Assignment -
Look for "encodeTransactionPayload" in the records and copy every line that has it.

Supplied material -

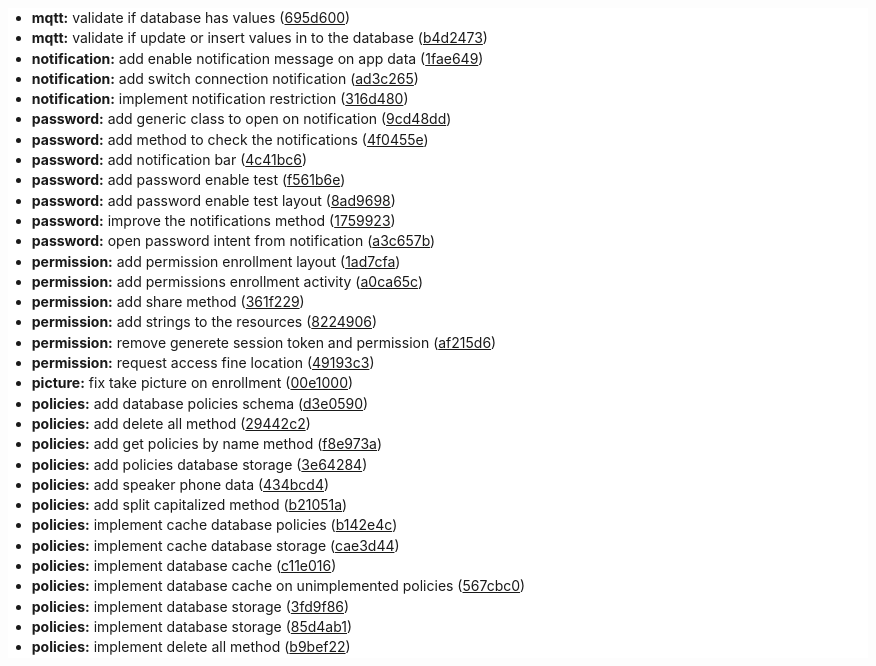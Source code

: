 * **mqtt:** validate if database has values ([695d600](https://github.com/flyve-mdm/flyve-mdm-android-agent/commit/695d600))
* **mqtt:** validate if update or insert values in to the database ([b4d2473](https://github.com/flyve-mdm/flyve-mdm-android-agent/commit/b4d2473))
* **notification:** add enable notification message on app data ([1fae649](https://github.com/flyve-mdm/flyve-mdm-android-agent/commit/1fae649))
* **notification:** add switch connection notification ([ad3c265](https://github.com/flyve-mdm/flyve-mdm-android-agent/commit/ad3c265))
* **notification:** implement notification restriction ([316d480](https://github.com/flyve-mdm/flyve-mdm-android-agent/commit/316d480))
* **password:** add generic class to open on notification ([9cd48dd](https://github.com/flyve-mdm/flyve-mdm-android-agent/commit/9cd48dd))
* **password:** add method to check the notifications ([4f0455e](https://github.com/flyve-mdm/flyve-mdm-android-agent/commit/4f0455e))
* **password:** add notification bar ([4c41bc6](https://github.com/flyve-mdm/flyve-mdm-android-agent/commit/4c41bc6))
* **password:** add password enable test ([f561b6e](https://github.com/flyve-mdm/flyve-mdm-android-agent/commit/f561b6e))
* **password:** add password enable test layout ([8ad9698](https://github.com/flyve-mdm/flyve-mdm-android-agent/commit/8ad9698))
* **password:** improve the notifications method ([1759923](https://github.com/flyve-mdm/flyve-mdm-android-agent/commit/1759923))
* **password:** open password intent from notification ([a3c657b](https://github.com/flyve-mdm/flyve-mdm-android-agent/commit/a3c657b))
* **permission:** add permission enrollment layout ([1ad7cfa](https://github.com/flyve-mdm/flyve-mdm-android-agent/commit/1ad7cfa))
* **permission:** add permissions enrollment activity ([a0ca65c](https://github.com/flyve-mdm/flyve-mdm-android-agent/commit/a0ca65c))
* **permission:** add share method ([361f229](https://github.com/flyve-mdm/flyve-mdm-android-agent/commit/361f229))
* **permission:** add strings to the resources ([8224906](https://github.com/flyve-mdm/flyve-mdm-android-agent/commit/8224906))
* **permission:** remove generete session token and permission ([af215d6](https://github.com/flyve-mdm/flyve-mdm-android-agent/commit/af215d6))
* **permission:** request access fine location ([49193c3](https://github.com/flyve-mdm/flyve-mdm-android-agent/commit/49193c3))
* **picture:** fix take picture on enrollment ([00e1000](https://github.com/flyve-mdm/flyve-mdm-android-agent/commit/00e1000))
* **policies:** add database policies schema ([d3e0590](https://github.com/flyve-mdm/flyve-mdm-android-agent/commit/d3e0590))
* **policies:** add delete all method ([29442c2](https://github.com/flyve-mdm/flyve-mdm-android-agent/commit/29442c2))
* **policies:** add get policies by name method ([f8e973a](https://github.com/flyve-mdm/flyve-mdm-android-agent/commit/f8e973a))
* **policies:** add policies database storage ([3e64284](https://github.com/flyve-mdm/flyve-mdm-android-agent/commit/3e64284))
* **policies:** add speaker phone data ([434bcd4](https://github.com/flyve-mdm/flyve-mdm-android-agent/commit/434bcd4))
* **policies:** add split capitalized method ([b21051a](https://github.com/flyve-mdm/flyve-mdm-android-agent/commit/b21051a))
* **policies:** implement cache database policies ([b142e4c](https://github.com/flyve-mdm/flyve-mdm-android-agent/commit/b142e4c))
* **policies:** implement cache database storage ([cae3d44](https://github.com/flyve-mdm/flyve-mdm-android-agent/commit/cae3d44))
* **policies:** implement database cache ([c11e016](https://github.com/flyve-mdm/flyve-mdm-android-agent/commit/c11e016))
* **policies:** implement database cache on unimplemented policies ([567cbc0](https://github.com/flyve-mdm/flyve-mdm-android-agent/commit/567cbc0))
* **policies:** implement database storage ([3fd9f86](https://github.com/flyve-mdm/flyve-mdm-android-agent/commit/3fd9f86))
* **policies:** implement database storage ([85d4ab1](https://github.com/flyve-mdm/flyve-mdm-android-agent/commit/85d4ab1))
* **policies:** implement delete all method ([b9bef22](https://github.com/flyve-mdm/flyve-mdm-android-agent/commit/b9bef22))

---

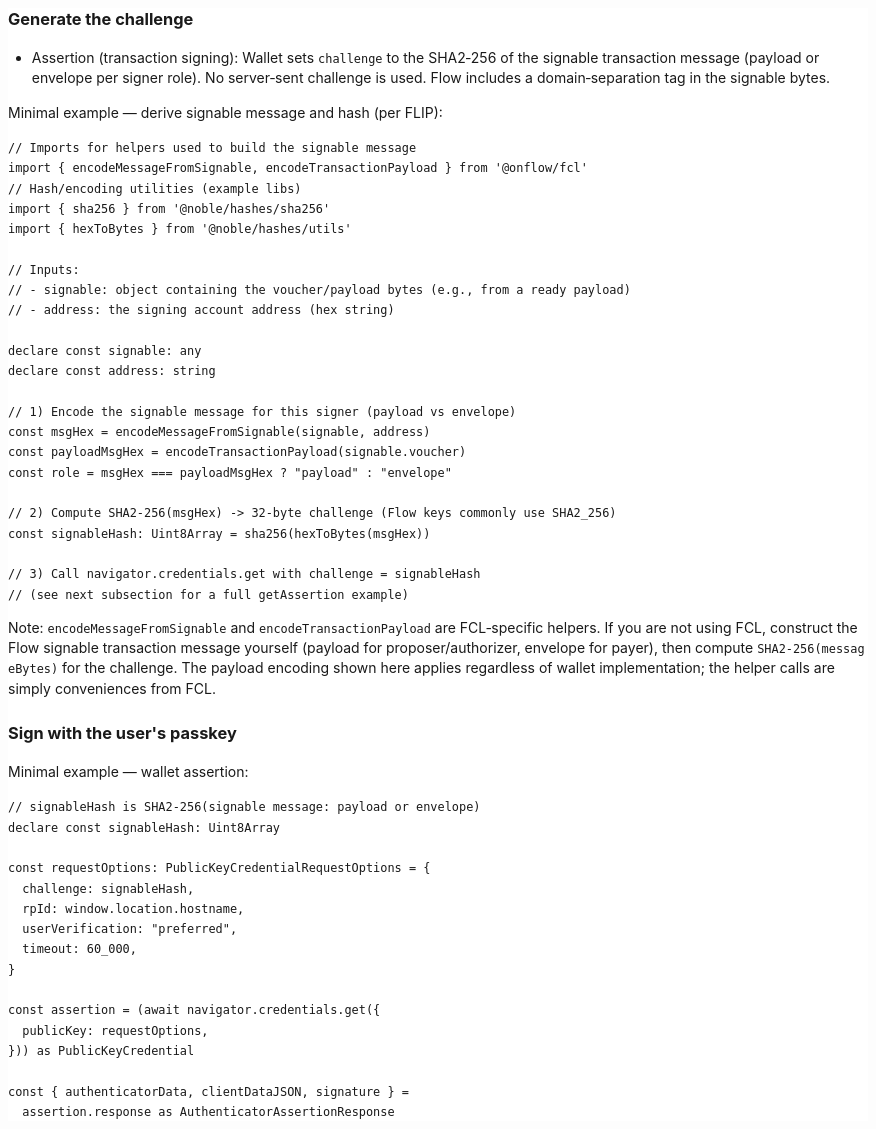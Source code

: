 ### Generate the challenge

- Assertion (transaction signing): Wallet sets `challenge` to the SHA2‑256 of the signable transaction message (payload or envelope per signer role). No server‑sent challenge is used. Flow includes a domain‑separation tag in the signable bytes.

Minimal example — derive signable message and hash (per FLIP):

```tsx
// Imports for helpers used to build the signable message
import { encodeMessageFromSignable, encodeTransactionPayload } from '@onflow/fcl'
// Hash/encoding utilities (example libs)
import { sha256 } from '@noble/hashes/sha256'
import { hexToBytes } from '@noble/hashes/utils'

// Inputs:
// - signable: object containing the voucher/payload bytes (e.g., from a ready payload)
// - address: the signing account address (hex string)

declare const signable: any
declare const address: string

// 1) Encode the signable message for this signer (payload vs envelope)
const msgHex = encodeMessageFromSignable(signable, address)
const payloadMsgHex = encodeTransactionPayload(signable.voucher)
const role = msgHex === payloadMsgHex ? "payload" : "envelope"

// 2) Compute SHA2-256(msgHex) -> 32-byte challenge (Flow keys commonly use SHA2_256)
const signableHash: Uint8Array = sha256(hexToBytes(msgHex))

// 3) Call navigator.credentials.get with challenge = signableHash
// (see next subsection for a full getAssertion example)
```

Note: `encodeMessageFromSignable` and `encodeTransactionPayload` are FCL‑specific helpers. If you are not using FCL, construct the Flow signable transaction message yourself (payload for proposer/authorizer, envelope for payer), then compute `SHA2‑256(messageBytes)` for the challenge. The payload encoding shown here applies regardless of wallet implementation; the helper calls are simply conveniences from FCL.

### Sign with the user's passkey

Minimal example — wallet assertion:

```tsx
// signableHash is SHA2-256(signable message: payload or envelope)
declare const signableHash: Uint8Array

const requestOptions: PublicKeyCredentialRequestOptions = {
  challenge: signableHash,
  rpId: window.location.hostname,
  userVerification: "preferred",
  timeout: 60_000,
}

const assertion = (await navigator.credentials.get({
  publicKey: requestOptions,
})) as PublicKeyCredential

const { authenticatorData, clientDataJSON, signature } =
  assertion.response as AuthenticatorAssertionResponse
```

Completed task -
import { encodeMessageFromSignable, encodeTransactionPayload } from '@onflow/fcl'
const payloadMsgHex = encodeTransactionPayload(signable.voucher)
Note: `encodeMessageFromSignable` and `encodeTransactionPayload` are FCL‑specific helpers. If you are not using FCL, construct the Flow signable transaction message yourself (payload for proposer/authorizer, envelope for payer), then compute `SHA2‑256(messageBytes)` for the challenge. The payload encoding shown here applies regardless of wallet implementation; the helper calls are simply conveniences from FCL.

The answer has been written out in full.